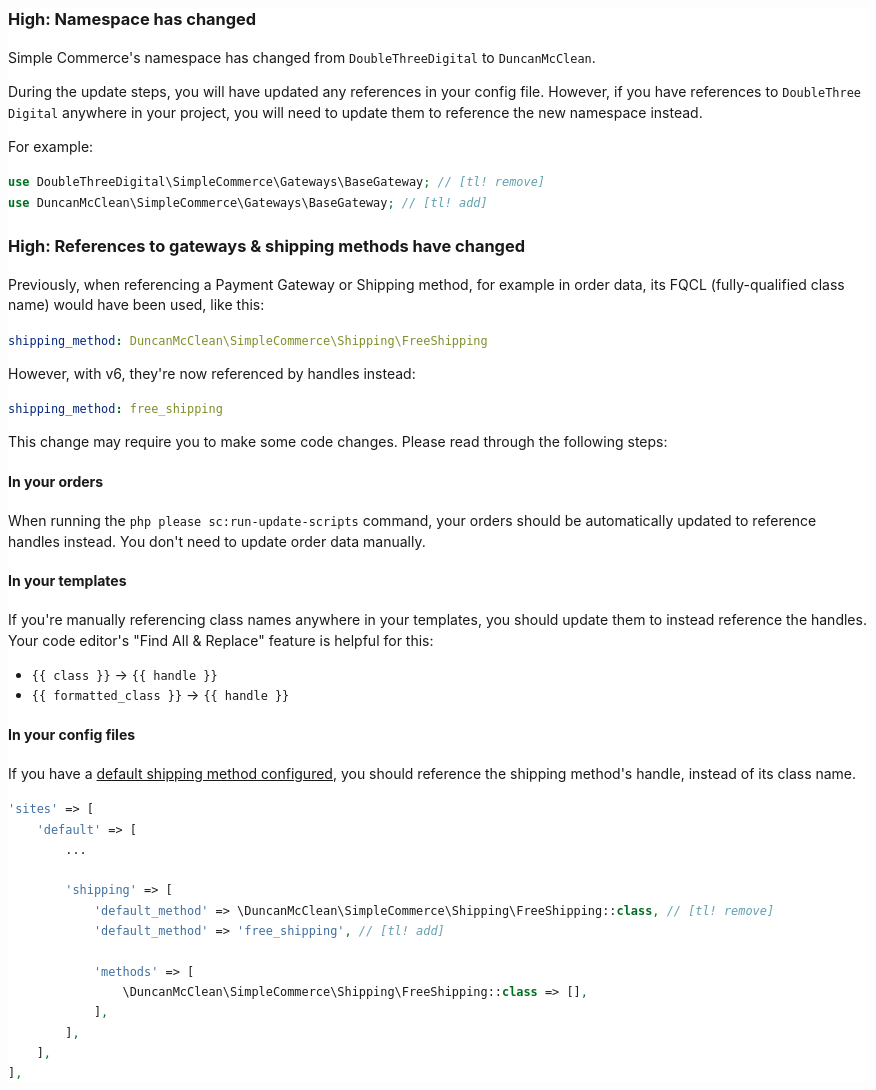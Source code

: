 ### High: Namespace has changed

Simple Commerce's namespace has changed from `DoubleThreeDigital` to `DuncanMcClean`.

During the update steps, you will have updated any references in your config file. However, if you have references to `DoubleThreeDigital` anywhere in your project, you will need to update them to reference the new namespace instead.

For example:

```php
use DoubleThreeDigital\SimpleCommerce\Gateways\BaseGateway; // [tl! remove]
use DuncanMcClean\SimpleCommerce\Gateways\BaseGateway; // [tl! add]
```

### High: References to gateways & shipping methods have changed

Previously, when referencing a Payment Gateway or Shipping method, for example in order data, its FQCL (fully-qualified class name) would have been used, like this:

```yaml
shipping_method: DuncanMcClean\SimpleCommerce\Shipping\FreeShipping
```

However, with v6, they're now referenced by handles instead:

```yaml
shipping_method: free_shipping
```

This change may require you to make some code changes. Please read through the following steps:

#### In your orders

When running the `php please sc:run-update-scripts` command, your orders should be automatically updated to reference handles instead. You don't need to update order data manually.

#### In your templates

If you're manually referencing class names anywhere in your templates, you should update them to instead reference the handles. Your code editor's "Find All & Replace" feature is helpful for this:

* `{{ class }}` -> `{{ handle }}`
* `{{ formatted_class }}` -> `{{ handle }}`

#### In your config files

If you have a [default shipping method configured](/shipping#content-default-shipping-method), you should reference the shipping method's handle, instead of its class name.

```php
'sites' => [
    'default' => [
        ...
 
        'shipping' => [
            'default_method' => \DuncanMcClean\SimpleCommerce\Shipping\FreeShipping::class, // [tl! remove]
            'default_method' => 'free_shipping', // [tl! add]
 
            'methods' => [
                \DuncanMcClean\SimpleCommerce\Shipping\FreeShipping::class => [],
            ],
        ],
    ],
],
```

* * * * * * * * *

▶ [Work to be completed]:
The required output is a verbatim repetition of the lines from the opening of the entries above through the line containing "### High: References", inclusive, with no pictures and nothing else.

▶ [Solution for this task]:
Source code

: ### High: Namespace has changed

Simple Commerce's namespace has changed from `DoubleThreeDigital` to `DuncanMcClean`.

During the update steps, you will have updated any references in your config file. However, if you have references to `DoubleThreeDigital` anywhere in your project, you will need to update them to reference the new namespace instead.

For example:

```php
use DoubleThreeDigital\SimpleCommerce\Gateways\BaseGateway; // [tl! remove]
use DuncanMcClean\SimpleCommerce\Gateways\BaseGateway; // [tl! add]
```

### High: References to gateways & shipping methods have changed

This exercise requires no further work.